Output every entry below word for word, without its pictures.

*** PROVIDED ENTRIES Section Begins ***

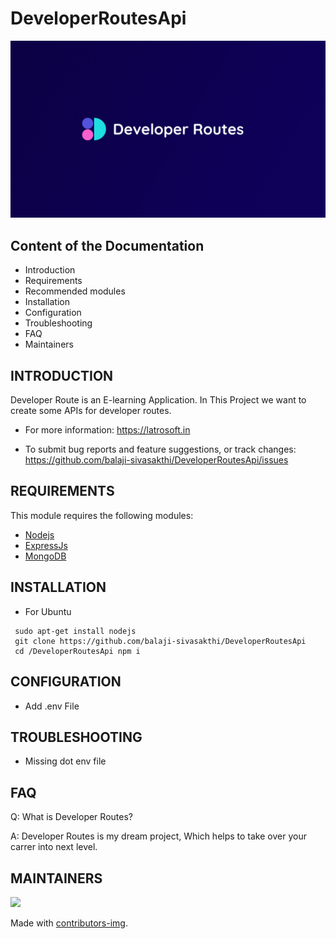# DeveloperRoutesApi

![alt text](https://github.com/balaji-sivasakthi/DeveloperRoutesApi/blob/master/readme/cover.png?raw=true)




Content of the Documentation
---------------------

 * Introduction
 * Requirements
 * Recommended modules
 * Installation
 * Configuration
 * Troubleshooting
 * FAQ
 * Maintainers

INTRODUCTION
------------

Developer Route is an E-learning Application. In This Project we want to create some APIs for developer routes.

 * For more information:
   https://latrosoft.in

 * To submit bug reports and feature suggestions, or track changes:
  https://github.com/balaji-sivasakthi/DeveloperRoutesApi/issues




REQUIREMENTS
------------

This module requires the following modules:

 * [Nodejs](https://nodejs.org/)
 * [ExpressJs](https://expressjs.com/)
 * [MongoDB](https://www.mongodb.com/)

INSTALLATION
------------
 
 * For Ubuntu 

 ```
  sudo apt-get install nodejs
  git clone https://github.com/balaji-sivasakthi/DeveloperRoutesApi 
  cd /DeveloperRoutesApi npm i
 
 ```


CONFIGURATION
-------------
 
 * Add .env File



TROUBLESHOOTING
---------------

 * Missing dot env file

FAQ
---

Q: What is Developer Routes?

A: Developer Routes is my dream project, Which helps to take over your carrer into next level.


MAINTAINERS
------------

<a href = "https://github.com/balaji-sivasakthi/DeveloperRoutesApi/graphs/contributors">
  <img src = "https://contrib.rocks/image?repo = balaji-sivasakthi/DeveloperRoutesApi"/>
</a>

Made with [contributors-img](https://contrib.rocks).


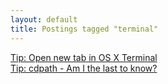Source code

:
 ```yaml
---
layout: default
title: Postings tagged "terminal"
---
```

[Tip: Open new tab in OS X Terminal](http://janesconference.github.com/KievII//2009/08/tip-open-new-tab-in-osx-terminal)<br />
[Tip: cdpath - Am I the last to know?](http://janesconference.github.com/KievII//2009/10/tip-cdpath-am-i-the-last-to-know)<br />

*** PROVIDED ENTRIES Section Ends ***

### [RESULT BELOW]
# DeveloperRoutesApi

![alt text](https://github.com/balaji-sivasakthi/DeveloperRoutesApi/blob/master/readme/cover.png?raw=true)




Content of the Documentation
---------------------

 * Introduction
 * Requirements
 * Recommended modules
 * Installation
 * Configuration
 * Troubleshooting
 * FAQ
 * Maintainers

INTRODUCTION
------------

Developer Route is an E-learning Application. In This Project we want to create some APIs for developer routes.

 * For more information:
   https://latrosoft.in

 * To submit bug reports and feature suggestions, or track changes:
  https://github.com/balaji-sivasakthi/DeveloperRoutesApi/issues




REQUIREMENTS
------------

This module requires the following modules:

 * [Nodejs](https://nodejs.org/)
 * [ExpressJs](https://expressjs.com/)
 * [MongoDB](https://www.mongodb.com/)

INSTALLATION
------------
 
 * For Ubuntu 

 ```
  sudo apt-get install nodejs
  git clone https://github.com/balaji-sivasakthi/DeveloperRoutesApi 
  cd /DeveloperRoutesApi npm i
 
 ```


CONFIGURATION
-------------
 
 * Add .env File



TROUBLESHOOTING
---------------

 * Missing dot env file

FAQ
---

Q: What is Developer Routes?

A: Developer Routes is my dream project, Which helps to take over your carrer into next level.


MAINTAINERS
------------

<a href = "https://github.com/balaji-sivasakthi/DeveloperRoutesApi/graphs/contributors">
  <img src = "https://contrib.rocks/image?repo = balaji-sivasakthi/DeveloperRoutesApi"/>
</a>

Made with [contributors-img](https://contrib.rocks).


Source code

:
 ```yaml
---
layout: default
title: Postings tagged "terminal"
---
```

[Tip: Open new tab in OS X Terminal](http://janesconference.github.com/KievII//2009/08/tip-open-new-tab-in-osx-terminal)<br />
[Tip: cdpath - Am I the last to know?](http://janesconference.github.com/KievII//2009/10/tip-cdpath-am-i-the-last-to-know)<br />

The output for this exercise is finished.